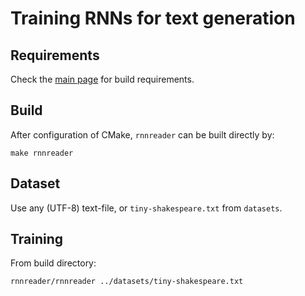 # Training RNNs for text generation
## Requirements
Check the [main page](../../..) for build requirements.
## Build
After configuration of CMake, `rnnreader` can be built directly by:
```
make rnnreader
```
## Dataset
Use any (UTF-8) text-file, or `tiny-shakespeare.txt` from `datasets`.

## Training
From build directory:
```
rnnreader/rnnreader ../datasets/tiny-shakespeare.txt
```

### What is being asked
Could you set down every record above word for word, leaving out the pictures?

### Exercise response
 # Training RNNs for text generation
## Requirements
Check the [main page](../../..) for build requirements.
## Build
After configuration of CMake, `rnnreader` can be built directly by:
```
make rnnreader
```
## Dataset
Use any (UTF-8) text-file, or `tiny-shakespeare.txt` from `datasets`.

## Training
From build directory:
```
rnnreader/rnnreader ../datasets/tiny-shakespeare.txt
```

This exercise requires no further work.